Material shown: Begin

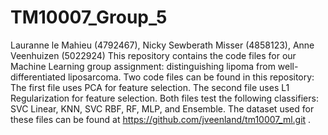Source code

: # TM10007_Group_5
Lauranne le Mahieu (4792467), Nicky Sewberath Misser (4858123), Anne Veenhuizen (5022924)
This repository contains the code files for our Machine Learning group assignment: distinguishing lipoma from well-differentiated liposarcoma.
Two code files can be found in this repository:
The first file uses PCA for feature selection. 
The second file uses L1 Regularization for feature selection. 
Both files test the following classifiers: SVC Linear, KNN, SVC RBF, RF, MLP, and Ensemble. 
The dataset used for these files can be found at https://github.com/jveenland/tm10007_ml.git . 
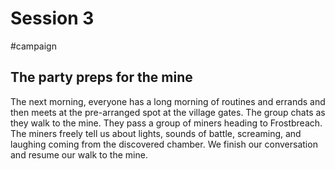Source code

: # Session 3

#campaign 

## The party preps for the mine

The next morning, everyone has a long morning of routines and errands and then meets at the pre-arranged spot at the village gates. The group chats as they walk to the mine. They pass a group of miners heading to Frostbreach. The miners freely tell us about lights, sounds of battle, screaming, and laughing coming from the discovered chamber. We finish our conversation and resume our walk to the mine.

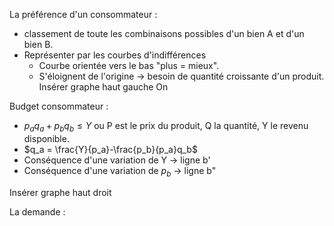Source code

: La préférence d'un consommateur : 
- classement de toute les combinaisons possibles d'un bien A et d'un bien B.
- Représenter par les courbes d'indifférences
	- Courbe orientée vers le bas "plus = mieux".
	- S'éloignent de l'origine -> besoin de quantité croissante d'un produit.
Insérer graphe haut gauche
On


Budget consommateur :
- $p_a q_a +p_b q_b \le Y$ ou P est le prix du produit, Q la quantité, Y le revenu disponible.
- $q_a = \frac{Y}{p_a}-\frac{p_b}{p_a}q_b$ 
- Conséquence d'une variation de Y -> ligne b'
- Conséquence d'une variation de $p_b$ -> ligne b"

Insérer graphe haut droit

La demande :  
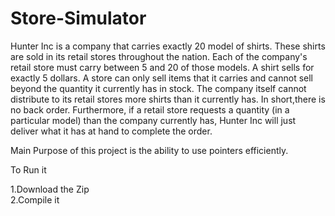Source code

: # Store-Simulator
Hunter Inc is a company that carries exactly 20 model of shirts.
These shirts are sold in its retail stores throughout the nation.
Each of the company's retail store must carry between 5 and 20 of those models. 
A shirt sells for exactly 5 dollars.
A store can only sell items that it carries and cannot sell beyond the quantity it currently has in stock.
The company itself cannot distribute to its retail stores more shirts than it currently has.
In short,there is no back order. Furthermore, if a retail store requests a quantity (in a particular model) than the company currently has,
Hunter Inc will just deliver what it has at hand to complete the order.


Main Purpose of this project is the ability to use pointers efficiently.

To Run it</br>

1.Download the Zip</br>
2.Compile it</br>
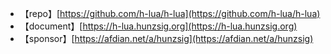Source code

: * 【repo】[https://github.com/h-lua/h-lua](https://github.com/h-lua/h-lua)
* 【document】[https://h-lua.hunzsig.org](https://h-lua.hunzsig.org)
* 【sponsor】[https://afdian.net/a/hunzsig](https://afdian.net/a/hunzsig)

Material shown: End
Material shown: Begin

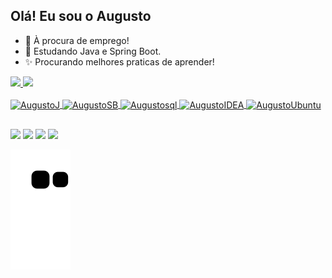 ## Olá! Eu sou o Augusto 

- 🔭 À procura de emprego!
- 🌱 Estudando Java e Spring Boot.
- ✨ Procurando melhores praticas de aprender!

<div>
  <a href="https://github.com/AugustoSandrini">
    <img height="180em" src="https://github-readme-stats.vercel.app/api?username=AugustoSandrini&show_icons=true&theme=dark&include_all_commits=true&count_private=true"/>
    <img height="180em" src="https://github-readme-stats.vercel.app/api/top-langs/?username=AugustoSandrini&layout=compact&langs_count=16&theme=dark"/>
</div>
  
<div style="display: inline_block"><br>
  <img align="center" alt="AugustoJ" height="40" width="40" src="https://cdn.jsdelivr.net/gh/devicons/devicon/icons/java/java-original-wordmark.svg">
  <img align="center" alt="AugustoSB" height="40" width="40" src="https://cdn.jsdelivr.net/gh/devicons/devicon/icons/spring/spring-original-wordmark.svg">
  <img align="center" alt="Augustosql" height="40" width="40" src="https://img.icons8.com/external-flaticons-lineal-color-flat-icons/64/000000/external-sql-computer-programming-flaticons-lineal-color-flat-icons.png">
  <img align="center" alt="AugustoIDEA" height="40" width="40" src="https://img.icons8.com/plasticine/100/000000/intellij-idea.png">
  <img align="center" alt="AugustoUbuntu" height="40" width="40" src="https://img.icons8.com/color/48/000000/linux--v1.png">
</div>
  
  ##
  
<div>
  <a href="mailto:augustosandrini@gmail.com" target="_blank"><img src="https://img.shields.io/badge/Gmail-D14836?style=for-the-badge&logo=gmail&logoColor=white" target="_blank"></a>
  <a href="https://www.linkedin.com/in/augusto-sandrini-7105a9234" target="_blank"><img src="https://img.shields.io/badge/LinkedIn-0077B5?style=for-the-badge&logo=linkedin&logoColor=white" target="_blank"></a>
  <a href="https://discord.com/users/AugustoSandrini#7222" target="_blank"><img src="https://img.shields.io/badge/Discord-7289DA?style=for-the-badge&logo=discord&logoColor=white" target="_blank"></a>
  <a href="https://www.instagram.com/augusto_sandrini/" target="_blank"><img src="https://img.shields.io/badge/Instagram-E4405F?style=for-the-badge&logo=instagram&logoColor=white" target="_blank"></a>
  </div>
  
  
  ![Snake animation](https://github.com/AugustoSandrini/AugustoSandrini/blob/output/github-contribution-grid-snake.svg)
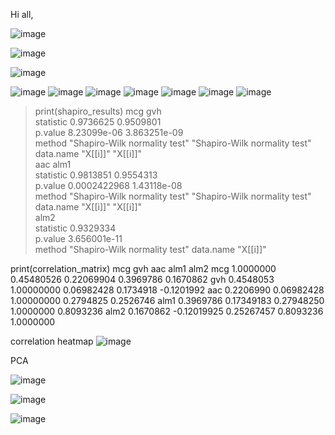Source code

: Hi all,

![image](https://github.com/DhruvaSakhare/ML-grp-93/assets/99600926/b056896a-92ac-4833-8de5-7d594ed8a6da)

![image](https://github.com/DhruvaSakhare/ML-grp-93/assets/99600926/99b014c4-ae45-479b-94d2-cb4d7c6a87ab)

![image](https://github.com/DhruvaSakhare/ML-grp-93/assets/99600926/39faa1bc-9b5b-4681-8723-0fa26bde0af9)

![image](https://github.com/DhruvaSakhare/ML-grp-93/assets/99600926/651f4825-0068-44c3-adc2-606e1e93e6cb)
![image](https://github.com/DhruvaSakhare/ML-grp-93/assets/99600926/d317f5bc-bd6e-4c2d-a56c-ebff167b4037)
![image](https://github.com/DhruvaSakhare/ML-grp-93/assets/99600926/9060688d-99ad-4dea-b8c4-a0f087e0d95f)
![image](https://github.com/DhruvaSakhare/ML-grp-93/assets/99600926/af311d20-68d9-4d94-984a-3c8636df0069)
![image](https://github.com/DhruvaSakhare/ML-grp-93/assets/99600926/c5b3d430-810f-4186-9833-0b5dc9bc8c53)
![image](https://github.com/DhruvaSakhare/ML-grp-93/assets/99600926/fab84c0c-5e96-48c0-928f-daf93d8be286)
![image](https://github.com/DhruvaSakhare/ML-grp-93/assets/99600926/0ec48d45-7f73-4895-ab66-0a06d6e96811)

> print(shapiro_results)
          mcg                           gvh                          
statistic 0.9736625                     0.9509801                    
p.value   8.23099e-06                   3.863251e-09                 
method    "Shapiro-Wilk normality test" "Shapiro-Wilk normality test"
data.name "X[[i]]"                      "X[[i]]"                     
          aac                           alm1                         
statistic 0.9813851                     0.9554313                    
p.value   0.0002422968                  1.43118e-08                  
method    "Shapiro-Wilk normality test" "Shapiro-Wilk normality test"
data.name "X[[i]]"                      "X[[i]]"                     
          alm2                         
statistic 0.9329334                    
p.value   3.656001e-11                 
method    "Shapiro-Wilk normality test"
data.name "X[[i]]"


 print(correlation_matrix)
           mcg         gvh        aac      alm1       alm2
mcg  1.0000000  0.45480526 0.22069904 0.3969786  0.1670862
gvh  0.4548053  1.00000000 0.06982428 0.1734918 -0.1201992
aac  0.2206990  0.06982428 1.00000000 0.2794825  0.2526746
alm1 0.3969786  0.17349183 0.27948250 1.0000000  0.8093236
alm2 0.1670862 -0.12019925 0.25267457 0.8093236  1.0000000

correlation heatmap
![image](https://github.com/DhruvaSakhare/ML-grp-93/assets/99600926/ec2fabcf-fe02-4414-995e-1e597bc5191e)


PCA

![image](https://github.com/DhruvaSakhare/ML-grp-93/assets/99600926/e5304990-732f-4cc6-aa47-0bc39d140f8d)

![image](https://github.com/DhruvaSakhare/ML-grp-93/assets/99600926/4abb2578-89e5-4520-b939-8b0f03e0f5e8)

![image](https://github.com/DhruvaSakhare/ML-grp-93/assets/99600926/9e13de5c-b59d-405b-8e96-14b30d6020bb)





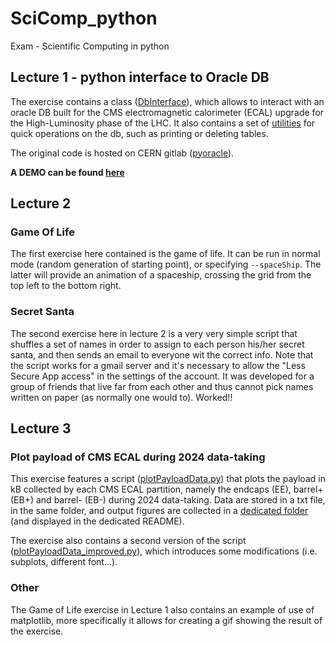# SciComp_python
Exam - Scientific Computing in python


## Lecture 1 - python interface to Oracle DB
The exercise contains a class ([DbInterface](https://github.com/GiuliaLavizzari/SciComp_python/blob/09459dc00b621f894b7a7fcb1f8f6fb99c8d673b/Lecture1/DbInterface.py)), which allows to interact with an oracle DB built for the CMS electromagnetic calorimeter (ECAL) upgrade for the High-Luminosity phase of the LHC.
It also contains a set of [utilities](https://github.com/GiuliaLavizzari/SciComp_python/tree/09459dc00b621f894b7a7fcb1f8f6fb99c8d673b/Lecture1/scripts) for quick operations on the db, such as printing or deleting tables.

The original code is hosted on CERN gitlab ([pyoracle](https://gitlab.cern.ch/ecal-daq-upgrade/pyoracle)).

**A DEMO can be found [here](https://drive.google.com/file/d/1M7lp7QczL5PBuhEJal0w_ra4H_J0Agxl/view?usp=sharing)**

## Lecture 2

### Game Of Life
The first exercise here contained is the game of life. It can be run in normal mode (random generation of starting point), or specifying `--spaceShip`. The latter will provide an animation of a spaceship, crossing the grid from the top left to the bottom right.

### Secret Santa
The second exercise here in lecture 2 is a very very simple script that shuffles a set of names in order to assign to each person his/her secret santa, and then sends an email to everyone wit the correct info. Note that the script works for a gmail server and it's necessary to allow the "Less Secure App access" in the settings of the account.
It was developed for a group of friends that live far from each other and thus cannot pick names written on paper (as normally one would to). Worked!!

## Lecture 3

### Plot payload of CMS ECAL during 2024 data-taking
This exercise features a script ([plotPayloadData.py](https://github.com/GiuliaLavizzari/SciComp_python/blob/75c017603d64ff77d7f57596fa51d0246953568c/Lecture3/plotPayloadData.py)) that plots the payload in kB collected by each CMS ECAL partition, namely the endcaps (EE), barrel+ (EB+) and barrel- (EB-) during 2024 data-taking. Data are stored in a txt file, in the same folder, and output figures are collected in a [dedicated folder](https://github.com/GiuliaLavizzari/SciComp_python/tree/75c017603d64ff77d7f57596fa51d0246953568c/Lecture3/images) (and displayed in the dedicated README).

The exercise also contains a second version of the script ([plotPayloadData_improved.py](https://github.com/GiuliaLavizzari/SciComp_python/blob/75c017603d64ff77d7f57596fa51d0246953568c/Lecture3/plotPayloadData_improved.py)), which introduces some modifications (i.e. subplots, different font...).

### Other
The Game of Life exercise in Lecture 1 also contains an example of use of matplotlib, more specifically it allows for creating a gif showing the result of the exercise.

Material shown: End
Material shown: Begin

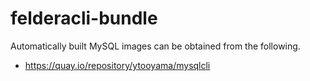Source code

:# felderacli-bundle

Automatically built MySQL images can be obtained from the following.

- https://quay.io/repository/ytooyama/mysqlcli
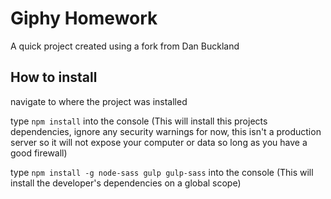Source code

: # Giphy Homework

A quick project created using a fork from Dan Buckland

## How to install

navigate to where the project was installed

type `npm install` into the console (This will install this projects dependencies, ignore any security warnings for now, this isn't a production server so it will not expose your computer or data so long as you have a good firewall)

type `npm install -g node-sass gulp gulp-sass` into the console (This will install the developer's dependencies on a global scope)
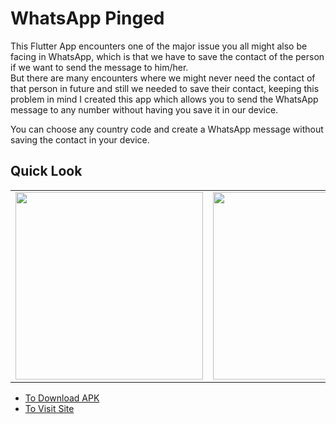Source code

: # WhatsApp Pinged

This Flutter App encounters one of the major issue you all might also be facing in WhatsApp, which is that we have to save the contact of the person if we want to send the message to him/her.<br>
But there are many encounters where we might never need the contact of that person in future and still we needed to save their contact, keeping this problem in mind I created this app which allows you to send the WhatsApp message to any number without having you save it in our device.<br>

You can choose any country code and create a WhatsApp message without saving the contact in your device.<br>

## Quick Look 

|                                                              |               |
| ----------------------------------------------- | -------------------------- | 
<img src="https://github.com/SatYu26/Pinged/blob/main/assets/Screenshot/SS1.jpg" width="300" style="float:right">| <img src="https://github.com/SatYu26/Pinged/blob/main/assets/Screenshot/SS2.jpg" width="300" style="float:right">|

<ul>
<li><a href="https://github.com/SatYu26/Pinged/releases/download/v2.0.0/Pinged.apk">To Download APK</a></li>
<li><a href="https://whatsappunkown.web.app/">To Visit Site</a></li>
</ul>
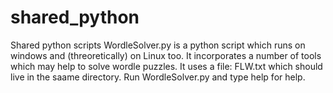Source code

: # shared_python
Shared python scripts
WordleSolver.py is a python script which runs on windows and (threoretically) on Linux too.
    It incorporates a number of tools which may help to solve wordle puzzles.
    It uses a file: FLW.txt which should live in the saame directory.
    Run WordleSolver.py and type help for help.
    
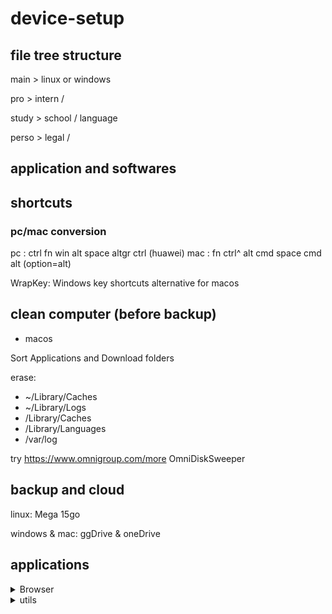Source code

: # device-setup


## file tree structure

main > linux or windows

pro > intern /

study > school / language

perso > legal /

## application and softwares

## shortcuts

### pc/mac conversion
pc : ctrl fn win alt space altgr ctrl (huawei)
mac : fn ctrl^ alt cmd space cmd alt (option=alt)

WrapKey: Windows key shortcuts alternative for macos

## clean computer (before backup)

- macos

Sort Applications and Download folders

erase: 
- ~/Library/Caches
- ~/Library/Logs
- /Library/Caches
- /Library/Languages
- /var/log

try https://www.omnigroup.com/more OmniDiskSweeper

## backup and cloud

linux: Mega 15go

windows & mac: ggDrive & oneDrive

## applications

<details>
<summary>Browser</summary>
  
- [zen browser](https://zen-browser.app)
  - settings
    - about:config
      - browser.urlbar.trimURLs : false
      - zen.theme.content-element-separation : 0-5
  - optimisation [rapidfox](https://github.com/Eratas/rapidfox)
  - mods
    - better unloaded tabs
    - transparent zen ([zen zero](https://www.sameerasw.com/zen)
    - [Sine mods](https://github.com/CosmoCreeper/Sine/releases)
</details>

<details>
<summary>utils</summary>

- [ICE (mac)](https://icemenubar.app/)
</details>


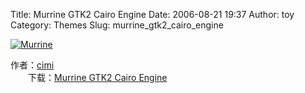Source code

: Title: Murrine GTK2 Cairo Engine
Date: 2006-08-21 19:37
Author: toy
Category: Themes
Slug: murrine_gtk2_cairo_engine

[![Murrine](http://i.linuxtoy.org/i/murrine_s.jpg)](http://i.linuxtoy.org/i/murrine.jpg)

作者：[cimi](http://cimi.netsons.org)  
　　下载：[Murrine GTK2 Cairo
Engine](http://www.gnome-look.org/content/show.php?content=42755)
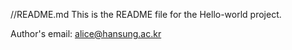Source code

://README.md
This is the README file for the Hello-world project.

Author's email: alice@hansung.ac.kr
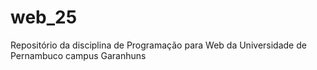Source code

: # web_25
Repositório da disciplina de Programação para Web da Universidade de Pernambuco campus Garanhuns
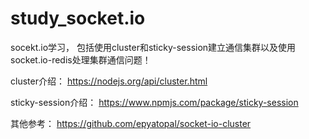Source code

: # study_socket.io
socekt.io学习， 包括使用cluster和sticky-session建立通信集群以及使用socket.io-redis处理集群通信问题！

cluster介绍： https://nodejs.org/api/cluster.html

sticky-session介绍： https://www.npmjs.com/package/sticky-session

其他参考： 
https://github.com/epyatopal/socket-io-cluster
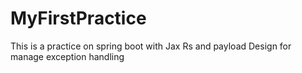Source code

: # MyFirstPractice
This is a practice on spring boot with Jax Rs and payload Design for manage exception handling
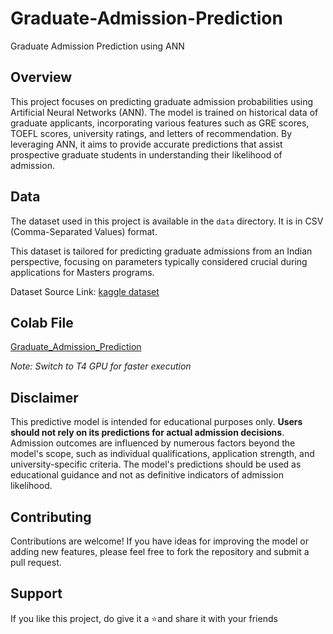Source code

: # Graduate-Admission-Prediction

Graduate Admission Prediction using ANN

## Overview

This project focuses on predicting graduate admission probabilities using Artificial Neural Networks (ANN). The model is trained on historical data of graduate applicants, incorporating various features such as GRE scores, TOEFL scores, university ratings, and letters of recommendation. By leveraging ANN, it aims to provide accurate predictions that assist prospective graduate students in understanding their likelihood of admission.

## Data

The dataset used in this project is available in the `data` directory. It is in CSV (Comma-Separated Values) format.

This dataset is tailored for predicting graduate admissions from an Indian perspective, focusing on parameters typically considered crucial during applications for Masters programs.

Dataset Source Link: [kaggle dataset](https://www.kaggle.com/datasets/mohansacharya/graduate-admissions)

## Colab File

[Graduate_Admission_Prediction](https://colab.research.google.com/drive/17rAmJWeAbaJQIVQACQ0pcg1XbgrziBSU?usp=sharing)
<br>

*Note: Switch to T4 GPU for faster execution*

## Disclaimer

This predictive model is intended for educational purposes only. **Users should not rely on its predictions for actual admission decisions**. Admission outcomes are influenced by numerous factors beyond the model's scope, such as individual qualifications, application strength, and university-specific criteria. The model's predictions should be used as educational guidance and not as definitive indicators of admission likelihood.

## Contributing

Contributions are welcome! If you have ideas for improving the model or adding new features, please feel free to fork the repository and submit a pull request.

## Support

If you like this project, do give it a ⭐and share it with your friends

Material shown: End

● **Assignment**
State how many lines of the records contain the word "there". Give that number alone.

● **Final answer**
2